In order to justify the validity of doing this you could familiarise yourself with the group delay threshholds of audibility.
 
You need to physically offset the drivers. Typical woofer will be delayed by 25mm behind tweeter. Sometimes more. Designs that achieve time alignment uses several inches of offset sometimes. Look at Dunlavy SC-IV and Danley Synergy. There is no way an all pass delay will get you of order 1 millisecond delay. The easy way is to use DSP, the you can keep the flat baffle. That's what I do to implement the Harsch XO which requires typical 1 to 1.5ms delay for a low 400Hz xo. Sound needs to be delayed 13in for every millisecond so not practical from passive or even offset driver scheme.
 
That's for LR2 and thoroughly discussed.

That doesn't mean I can follow it. 🙂 I think I'll pass on that for now.

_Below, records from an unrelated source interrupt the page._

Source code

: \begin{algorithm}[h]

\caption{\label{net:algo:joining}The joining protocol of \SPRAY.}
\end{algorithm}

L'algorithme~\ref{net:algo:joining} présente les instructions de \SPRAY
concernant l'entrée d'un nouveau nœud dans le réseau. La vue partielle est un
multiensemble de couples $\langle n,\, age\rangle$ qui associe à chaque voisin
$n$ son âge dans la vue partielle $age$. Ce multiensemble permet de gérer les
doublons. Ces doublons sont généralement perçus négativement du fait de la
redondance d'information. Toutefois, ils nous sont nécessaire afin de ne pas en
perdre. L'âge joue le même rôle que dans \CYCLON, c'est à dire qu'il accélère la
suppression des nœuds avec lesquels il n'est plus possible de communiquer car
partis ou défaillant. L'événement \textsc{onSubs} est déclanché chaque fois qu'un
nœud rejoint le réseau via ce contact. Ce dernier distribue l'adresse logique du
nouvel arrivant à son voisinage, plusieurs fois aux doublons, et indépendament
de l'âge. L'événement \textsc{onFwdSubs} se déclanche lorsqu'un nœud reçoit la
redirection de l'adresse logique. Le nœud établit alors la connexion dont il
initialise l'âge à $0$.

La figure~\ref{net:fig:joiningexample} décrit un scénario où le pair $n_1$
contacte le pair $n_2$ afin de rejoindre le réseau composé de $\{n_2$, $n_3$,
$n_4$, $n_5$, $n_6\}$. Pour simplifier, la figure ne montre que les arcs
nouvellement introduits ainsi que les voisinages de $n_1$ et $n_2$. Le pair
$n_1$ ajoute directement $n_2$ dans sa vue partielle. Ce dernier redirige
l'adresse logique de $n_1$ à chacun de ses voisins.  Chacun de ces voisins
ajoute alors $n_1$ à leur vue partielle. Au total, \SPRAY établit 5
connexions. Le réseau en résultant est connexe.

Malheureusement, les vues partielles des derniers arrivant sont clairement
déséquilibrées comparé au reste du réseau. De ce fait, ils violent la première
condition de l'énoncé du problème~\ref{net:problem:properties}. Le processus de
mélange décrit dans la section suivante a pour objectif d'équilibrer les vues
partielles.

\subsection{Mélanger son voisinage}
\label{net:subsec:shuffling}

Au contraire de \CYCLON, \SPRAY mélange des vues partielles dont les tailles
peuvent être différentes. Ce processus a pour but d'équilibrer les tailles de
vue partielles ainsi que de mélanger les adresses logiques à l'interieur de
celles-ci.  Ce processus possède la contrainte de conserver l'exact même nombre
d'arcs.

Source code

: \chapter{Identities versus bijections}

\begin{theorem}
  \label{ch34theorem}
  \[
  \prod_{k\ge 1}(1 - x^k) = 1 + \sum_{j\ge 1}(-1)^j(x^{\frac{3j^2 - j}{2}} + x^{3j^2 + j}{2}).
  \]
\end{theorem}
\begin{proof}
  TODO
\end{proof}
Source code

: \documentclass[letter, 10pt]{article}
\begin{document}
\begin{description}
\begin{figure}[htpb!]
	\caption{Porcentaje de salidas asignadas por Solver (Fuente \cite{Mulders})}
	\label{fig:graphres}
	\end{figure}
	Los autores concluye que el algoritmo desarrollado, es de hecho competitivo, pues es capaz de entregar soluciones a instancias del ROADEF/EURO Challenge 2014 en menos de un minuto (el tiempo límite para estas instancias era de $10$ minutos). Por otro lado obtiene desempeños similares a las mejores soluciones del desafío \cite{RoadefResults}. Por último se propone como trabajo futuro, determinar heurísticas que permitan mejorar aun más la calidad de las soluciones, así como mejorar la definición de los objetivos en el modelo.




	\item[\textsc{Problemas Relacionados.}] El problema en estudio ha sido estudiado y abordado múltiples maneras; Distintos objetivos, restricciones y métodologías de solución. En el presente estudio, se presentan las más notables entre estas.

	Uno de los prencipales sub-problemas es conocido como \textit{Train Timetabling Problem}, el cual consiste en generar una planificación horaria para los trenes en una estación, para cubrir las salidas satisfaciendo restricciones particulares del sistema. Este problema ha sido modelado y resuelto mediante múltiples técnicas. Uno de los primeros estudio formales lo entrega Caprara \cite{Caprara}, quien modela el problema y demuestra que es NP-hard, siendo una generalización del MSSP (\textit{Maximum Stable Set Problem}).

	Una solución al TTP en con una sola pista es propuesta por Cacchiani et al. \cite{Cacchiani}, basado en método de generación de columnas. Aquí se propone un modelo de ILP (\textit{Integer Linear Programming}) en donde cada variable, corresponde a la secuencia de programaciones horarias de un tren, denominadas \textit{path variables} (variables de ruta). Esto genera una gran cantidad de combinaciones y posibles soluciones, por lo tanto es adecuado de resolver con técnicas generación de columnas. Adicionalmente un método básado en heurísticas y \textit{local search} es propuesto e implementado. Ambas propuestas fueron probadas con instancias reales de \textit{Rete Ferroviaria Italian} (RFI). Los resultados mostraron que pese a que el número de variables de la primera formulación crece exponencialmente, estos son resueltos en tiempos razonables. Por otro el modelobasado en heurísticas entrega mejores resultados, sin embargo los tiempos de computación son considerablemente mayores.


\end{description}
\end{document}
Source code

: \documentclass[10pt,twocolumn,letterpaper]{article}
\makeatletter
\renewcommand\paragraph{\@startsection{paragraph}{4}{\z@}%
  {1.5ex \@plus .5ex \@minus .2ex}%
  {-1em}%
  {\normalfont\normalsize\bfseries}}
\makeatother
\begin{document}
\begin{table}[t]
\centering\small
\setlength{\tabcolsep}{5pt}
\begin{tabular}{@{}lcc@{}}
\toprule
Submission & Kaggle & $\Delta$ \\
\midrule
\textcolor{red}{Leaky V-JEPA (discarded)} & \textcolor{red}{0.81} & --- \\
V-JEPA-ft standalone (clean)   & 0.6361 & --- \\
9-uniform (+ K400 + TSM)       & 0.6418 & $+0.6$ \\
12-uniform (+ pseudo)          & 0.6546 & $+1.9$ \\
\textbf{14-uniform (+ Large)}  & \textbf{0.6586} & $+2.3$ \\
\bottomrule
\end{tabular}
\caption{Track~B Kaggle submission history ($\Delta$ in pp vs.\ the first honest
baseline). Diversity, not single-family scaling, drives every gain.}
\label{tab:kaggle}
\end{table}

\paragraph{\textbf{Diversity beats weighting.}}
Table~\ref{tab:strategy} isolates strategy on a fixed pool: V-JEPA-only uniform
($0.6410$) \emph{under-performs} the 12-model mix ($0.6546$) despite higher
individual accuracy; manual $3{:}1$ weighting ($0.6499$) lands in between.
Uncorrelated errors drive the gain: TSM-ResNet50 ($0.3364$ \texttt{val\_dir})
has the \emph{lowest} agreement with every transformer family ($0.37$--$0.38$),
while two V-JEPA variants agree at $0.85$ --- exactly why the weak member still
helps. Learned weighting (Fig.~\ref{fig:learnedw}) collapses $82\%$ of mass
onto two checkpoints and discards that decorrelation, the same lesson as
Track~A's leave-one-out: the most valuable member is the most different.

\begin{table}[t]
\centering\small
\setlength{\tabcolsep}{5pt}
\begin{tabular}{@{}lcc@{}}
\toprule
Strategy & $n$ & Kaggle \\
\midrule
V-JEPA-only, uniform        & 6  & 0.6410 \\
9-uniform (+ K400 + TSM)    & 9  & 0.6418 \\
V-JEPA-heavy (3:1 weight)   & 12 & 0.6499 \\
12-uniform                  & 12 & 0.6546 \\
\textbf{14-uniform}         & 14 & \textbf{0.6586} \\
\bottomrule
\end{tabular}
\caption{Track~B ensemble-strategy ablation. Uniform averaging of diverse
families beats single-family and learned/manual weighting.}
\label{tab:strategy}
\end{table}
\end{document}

In the other designs asymmetry of the target acoustic
responses is used to compensate for driver offsets.

rgds, sreten.

So, moving the xover points and q's of the each filter circuit? I can do that. 🙂 I thought of that but I thought that was cheating somehow.

Best,

Erik
 
You need to physically offset the drivers. Typical woofer will be delayed by 25mm behind tweeter. Sometimes more. Designs that achieve time alignment uses several inches of offset sometimes. Look at Dunlavy SC-IV and Danley Synergy. There is no way an all pass delay will get you of order 1 millisecond delay. The easy way is to use DSP, the you can keep the flat baffle. That's what I do to implement the Harsch XO which requires typical 1 to 1.5ms delay for a low 400Hz xo. Sound needs to be delayed 13in for every millisecond so not practical from passive or even offset driver scheme.

Right, but for instance, my current project the cabinet is already built, but most of my designs would be no more comlicated than a Dayton kit box. 🙂

I can see how easy it would be in the DSP world.

I guess what I should have done was clarify in my questions that I wanted to alter my speaker level crossover to get proper phase matching at the crossover point. Like you mentioned, woofer's and mids often lag the tweeter by about an inch (paraphrasing) so I was curious how the big boys do this in their speaker level crossovers.

Thanks for all that,

Erik
 
So, moving the xover points and q's of the each filter circuit? I can do that. 🙂
I thought of that but I thought that was cheating somehow.

Hi,

If it works its not cheating, your basically manipulating
the vertical response around the crossover region.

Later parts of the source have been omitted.